A noncanonical role of roX RNAs in autosomal epigenetic repression [PIRCh-seq]

Long noncoding RNAs known as roX (RNA on X) are crucial for male development in Drosophila, as their loss leads to male lethality from the late larval stages. While roX RNAs are recognized for their role in sex-chromosome dosage compensation, ensuring balanced expression of X-linked genes in both sexes, their potential influence on autosomal gene regulation remains unexplored. Using an integrative multi-omics approach, we revealed that roX RNAs not only govern the X chromosome but also target genes on autosomes that lack male-specific lethal (MSL) complex occupancy, together with Polycomb repressive complexes (PRCs).
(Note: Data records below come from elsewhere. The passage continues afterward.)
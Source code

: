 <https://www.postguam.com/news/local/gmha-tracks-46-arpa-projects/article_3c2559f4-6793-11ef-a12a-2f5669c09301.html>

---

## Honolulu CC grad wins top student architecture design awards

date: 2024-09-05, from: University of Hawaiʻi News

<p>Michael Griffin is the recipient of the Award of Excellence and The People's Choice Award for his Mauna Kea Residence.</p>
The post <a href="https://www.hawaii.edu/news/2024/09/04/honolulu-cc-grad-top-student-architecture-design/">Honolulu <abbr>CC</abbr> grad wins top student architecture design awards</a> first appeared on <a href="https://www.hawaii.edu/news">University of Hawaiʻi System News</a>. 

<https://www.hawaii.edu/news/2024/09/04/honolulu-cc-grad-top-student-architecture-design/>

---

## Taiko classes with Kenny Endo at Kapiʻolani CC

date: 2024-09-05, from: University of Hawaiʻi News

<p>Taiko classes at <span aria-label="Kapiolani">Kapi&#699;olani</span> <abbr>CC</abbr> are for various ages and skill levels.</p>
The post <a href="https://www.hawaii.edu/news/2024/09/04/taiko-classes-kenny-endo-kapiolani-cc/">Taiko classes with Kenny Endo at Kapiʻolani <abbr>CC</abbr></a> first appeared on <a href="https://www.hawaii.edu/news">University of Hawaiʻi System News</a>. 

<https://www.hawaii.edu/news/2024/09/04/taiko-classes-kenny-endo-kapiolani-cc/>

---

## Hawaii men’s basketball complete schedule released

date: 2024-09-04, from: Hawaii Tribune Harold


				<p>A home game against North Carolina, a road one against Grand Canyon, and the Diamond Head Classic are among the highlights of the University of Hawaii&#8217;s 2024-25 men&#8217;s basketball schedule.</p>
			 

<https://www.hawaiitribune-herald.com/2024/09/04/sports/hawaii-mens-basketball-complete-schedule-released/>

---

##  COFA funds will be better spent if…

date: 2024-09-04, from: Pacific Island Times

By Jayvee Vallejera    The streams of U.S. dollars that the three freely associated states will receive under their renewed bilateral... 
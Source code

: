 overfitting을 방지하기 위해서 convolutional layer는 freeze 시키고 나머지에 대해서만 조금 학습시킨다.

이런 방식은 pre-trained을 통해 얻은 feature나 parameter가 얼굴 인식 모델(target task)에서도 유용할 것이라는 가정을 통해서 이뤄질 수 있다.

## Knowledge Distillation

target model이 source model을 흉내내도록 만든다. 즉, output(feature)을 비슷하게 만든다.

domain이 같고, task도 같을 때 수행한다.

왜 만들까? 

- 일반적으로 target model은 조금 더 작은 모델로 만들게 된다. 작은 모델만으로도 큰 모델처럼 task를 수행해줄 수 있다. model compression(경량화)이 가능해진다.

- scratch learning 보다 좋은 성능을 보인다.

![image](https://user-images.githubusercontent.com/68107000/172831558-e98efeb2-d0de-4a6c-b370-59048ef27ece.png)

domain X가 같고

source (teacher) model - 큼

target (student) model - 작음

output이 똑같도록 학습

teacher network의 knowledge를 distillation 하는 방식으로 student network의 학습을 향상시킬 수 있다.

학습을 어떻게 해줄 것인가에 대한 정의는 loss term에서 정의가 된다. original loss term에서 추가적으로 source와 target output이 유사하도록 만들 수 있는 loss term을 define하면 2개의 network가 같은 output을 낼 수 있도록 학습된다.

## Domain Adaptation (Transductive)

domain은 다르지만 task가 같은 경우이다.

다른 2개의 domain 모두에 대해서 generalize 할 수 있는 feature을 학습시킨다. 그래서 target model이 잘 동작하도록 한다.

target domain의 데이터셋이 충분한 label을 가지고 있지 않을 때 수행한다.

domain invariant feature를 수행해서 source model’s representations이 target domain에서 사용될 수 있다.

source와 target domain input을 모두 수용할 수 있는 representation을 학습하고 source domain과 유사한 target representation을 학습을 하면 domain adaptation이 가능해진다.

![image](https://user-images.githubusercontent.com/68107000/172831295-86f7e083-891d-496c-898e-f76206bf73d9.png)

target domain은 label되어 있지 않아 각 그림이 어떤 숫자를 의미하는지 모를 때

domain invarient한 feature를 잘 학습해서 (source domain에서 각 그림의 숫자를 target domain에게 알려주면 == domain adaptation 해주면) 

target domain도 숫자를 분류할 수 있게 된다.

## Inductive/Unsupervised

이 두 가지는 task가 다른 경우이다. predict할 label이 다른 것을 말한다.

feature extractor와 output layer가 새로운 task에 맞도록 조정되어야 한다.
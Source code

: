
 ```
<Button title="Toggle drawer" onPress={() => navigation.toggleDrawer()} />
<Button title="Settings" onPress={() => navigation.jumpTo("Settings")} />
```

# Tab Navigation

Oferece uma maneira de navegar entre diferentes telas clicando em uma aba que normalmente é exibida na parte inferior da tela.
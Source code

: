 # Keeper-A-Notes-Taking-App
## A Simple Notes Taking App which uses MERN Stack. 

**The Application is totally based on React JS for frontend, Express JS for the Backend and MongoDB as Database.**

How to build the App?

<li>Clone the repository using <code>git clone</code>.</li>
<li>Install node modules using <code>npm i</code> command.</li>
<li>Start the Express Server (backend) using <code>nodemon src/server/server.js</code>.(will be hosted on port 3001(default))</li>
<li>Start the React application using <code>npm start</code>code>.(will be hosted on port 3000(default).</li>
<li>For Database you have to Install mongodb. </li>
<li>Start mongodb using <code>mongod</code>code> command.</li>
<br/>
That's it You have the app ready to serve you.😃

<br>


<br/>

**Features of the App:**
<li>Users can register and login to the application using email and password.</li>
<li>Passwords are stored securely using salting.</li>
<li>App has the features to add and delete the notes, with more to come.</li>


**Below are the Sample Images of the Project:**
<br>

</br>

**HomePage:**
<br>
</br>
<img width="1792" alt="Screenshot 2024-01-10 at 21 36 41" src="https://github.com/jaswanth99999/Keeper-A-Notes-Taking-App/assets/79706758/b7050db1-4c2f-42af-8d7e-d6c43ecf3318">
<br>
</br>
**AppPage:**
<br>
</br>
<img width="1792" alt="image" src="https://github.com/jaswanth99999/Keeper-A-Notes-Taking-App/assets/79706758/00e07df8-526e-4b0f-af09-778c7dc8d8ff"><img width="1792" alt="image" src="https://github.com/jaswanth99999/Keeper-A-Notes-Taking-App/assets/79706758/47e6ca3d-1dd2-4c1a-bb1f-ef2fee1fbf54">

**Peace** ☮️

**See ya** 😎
We observed that roX RNAs colocalize with MSL proteins on the X chromosome and PRC components on autosomes. Intriguingly, loss of roX function reduces X-chromosomal H4K16ac levels and autosomal H3K27me3 levels. Correspondingly, X-linked genes display reduced expression, whereas many autosomal genes exhibit elevated expression upon roX loss. Our findings propose a dual role for roX RNAs: activators of X-linked genes and repressors of autosomal genes, achieved through interactions with MSL and PRC complexes, respectively. This study uncovers the unconventional epigenetic repressive function of roX RNAs. To investigate the association of RNAs with chromatin in Drosophila, histone modifications H4K16ac- and H3K27me3-associated RNAs were identified using PIRCh-seq.